Craig Barrett, the former chairman of Intel Corp. (pictured here), may have most succinctly summed up the discussions of accountability for charter schools and private learning options.
"We have to be willing," Barrett said, "to shut down schools that aren't working. We have to be ruthless, and I'm hopeful we'll have enough pragmatism to do that."
Summit participants were also handed a three-page document from AFC that described various academic, financial and administrative accountability provisions as essential ingredients to "ensuring the highest level of program quality and sustainability."
"Not only are transparency and accountability smart public policies," the document stated, "but they provide the school choice movement with readily available data and information to improve programs and illustrate the success of those programs."

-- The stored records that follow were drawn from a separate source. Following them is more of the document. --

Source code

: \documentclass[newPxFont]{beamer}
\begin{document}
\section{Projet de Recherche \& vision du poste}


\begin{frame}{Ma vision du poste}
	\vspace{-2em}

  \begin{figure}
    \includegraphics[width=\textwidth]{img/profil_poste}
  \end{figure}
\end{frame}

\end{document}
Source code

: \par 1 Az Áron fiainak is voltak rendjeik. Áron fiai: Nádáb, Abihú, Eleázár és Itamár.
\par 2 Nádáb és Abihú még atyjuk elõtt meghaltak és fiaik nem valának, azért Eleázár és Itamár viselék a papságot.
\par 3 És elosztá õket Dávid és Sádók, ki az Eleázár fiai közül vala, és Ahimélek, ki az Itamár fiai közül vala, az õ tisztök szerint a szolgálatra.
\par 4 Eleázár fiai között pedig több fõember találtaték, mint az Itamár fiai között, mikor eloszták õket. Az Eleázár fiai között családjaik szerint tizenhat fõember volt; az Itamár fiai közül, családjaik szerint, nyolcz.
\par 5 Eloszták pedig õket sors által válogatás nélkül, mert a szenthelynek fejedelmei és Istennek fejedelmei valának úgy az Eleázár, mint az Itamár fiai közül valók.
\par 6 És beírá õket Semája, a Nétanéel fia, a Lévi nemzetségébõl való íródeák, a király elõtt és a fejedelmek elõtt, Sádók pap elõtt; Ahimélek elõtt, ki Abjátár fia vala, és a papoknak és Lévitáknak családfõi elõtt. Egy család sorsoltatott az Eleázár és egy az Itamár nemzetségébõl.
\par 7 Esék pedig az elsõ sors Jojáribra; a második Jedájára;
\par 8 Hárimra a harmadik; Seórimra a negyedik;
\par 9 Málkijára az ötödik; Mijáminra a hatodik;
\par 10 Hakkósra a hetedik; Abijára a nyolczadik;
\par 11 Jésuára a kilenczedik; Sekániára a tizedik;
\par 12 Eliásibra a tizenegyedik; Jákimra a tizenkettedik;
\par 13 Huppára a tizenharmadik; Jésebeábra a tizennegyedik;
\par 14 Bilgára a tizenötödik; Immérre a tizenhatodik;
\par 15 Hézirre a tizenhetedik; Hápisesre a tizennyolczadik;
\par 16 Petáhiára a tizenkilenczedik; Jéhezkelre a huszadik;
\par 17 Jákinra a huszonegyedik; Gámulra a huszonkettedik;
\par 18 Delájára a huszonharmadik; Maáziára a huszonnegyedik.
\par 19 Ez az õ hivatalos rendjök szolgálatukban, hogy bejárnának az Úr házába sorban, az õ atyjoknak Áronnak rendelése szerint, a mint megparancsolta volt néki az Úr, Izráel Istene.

AFC has gone so far as to rate the strengths and weaknesses of voucher and tax credit scholarship accountability provisions in 26 different programs across the country. And it didn't pull many punches. For example, it ranks Arizona's "Empowerment Scholarships" as measuring up on only two of eight broad accountability measures.
These proclamations won't end the division over how to measure success, of course, but they demonstrate a policy maturity that is beginning to draw a sharp contrast with some of the opponents of charter and private options - including the New Jersey teachers union with which Gov. Christie is at war. Just as it would be untenable for proponents to reject any public oversight and rely only on market mechanisms, it is also unpersuasive for opponents to argue that every option must be regulated in precisely the same way.